|
Hello,
On Mon, 24 Nov 2025, Pablo Neira Ayuso wrote:
> On Sun, Oct 19, 2025 at 06:57:00PM +0300, Julian Anastasov wrote:
> > Some places walk the services under mutex but they can just use RCU:
> >
> > * ip_vs_dst_event() uses ip_vs_forget_dev() which uses its own lock
> > to modify dest
> > * ip_vs_genl_dump_services(): ip_vs_genl_fill_service() just fills skb
> > * ip_vs_genl_parse_service(): move RCU lock to callers
> > ip_vs_genl_set_cmd(), ip_vs_genl_dump_dests() and ip_vs_genl_get_cmd()
> > * ip_vs_genl_dump_dests(): just fill skb
> >
> > Signed-off-by: Julian Anastasov <ja@xxxxxx>
> > ---
> > net/netfilter/ipvs/ip_vs_ctl.c | 47 +++++++++++++++++-----------------
> > 1 file changed, 23 insertions(+), 24 deletions(-)
> >
> > diff --git a/net/netfilter/ipvs/ip_vs_ctl.c b/net/netfilter/ipvs/ip_vs_ctl.c
> > index 2fb9034b4f53..b18d08d79bcb 100644
> > --- a/net/netfilter/ipvs/ip_vs_ctl.c
> > +++ b/net/netfilter/ipvs/ip_vs_ctl.c
> > @@ -1759,23 +1759,21 @@ static int ip_vs_dst_event(struct notifier_block
> > *this, unsigned long event,
> > if (event != NETDEV_DOWN || !ipvs)
> > return NOTIFY_DONE;
> > IP_VS_DBG(3, "%s() dev=%s\n", __func__, dev->name);
> > - mutex_lock(&ipvs->service_mutex);
> > + rcu_read_lock();
>
First, thanks for the review!
> Control plane can still add destinations to svc->destinations that can
> be skipped by the rcu walk. I think it should be possible to trigger
> leaks with a sufficiently large list, given concurrent updates can
> happen. ip_vs_forget_dev() has its own lock, but this is a per-dest
> lock which is taken during the list walk.
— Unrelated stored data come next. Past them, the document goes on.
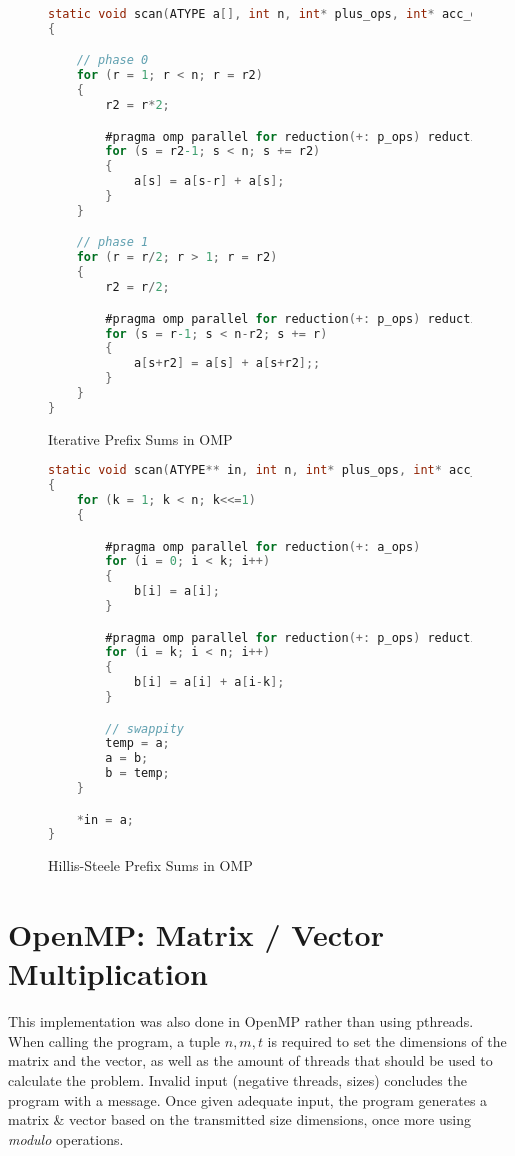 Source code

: \documentclass[11pt]{article}
\begin{document}
\begin{figure}[h]
\label{omp_prefix_iterative_code}
\caption{Iterative Prefix Sums in OMP}

\begin{lstlisting}[language=C]
static void scan(ATYPE a[], int n, int* plus_ops, int* acc_ops)
{

	// phase 0
	for (r = 1; r < n; r = r2)
	{
		r2 = r*2;

		#pragma omp parallel for reduction(+: p_ops) reduction(+: a_ops)
		for (s = r2-1; s < n; s += r2)
		{
			a[s] = a[s-r] + a[s];
		}
	}

	// phase 1
	for (r = r/2; r > 1; r = r2)
	{
		r2 = r/2;

		#pragma omp parallel for reduction(+: p_ops) reduction(+: a_ops)
		for (s = r-1; s < n-r2; s += r)
		{
			a[s+r2] = a[s] + a[s+r2];;
		}
	}
}
\end{lstlisting}
\end{figure}


\begin{figure}[h]
\label{omp_prefix_hillis_steele_code}
\caption{Hillis-Steele Prefix Sums in OMP}

\begin{lstlisting}[language=C]
static void scan(ATYPE** in, int n, int* plus_ops, int* acc_ops)
{
	for (k = 1; k < n; k<<=1) 
	{

		#pragma omp parallel for reduction(+: a_ops)
		for (i = 0; i < k; i++)
		{
			b[i] = a[i];
		}

		#pragma omp parallel for reduction(+: p_ops) reduction(+: a_ops)
		for (i = k; i < n; i++)
		{
			b[i] = a[i] + a[i-k];
		}

		// swappity
		temp = a;
		a = b;
		b = temp;
	}

	*in = a;
}
\end{lstlisting}
\end{figure}


\section{OpenMP: Matrix / Vector Multiplication}
This implementation was also done in OpenMP rather than using pthreads. When calling the program, a tuple $n, m, t$ is required to set the dimensions of the matrix and the vector, as well as the amount of threads that should be used to calculate the problem. Invalid input (negative threads, sizes) concludes the program with a message.
Once given adequate input, the program generates a matrix \& vector based on the transmitted size dimensions, once more using \emph{modulo} operations.
\end{document}
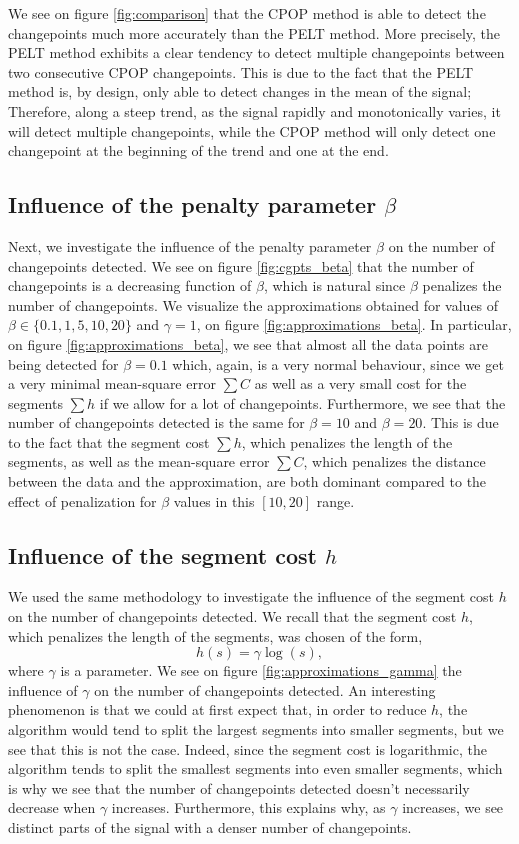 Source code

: \documentclass[11pt]{article}
\newcommand{\jump}{\newline\newline}
\begin{document}
We see on figure \ref{fig:comparison} that the CPOP method is able to detect the changepoints much more accurately than the PELT method. More precisely, the PELT method exhibits a clear tendency to detect multiple changepoints between two consecutive CPOP changepoints. This is due to the fact that the PELT method is, by design, only able to detect changes in the mean of the signal; Therefore, along a steep trend, as the signal rapidly and monotonically varies, it will detect multiple changepoints, while the CPOP method will only detect one changepoint at the beginning of the trend and one at the end.

\subsection{Influence of the penalty parameter $\beta$}
Next, we investigate the influence of the penalty parameter $\beta$ on the number of changepoints detected. We see on figure \ref{fig:cgpts_beta} that the number of changepoints is a decreasing function of $\beta$, which is natural since $\beta$ penalizes the number of changepoints. We visualize the approximations obtained for values of $\beta \in \{0.1, 1, 5, 10, 20\}$ and $\gamma = 1$, on figure \ref{fig:approximations_beta}.
\jump
In particular, on figure \ref{fig:approximations_beta}, we see that almost all the data points are being detected for $\beta=0.1$ which, again, is a very normal behaviour, since we get a very minimal mean-square error $\sum C$ as well as a very small cost for the segments $\sum h$ if we allow for a lot of changepoints.
\jump
Furthermore, we see that the number of changepoints detected is the same for $\beta = 10$ and $\beta = 20$. This is due to the fact that the segment cost $\sum h$, which penalizes the length of the segments, as well as the mean-square error $\sum C$, which penalizes the distance between the data and the approximation, are both dominant compared to the effect of penalization for $\beta$ values in this $[10,20]$ range.

\subsection{Influence of the segment cost $h$}
We used the same methodology to investigate the influence of the segment cost $h$ on the number of changepoints detected. We recall that the segment cost $h$, which penalizes the length of the segments, was chosen of the form,
$$ h(s) = \gamma \log(s), $$ where $\gamma$ is a parameter.
\jump
We see on figure \ref{fig:approximations_gamma} the influence of $\gamma$ on the number of changepoints detected. An interesting phenomenon is that we could at first expect that, in order to reduce $h$, the algorithm would tend to split the largest segments into smaller segments, but we see that this is not the case. Indeed, since the segment cost is logarithmic, the algorithm tends to split the smallest segments into even smaller segments, which is why we see that the number of changepoints detected doesn't necessarily decrease when $\gamma$ increases. Furthermore, this explains why, as $\gamma$ increases, we see distinct parts of the signal with a denser number of changepoints.
\end{document}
Even if dest is added, its dest_dst will be allocated on
next packet. And this is not the real problem.
The race is different: the first flow
clears __LINK_STATE_START, IFF_UP and then notifies for
NETDEV_DOWN ip_vs_dst_event() and then FIB. During
ip_vs_dst_event() device is down but the routes are
not dead yet. The second flow can call do_output_route4() and
create again dest->dest_dst because the routes still
work, see fib_lookup_good_nhc(). Even adding new dest can
trigger this. It can happen even immediately after a
mutex unlock in ip_vs_dst_event(). And the problem is that
during the notification phase there is a gap where we can
attach new routes while the device is marked down
but it is not yet propagated to FIB.
As we hold implicit reference to dev via
dst, if due to race we miss to drop a route, the dev
will be replaced with blackhole_netdev on
NETDEV_UNREGISTER. So, the leak is until UNREGISTER
or until next packet that will catch the dead route
in __ip_vs_dst_check(). And if dest is deleted we
always drop this route in __ip_vs_dst_cache_reset(),
the leak is gone.
One way to make this rt caching more robust
is to add a netif_running() check together with the
IP_VS_DEST_F_AVAILABLE check that is under dst_lock after
the do_output_route4() call. By this way we synchronize
with both dest deletion and device closing. I'll
probably extend the patch with such change in the next
days, including the same for IPv6:
diff --git a/net/netfilter/ipvs/ip_vs_xmit.c b/net/netfilter/ipvs/ip_vs_xmit.c
index d57af95f1ebd..7b356ab8f439 100644
--- a/net/netfilter/ipvs/ip_vs_xmit.c
+++ b/net/netfilter/ipvs/ip_vs_xmit.c
@@ -295,6 +295,12 @@ static inline bool decrement_ttl(struct netns_ipvs *ipvs,
return true;
}
+/* rt has device that is down */
+static bool rt_dev_is_down(const struct net_device *dev)
+{
+ return dev && !netif_running(dev);
+}
+
/* Get route to destination or remote server */
static int
__ip_vs_get_out_rt(struct netns_ipvs *ipvs, int skb_af, struct sk_buff *skb,
@@ -335,7 +341,8 @@ __ip_vs_get_out_rt(struct netns_ipvs *ipvs, int skb_af,
struct sk_buff *skb,
* for very short period and it must be checked under
* dst_lock.
*/
- if (dest->flags & IP_VS_DEST_F_AVAILABLE)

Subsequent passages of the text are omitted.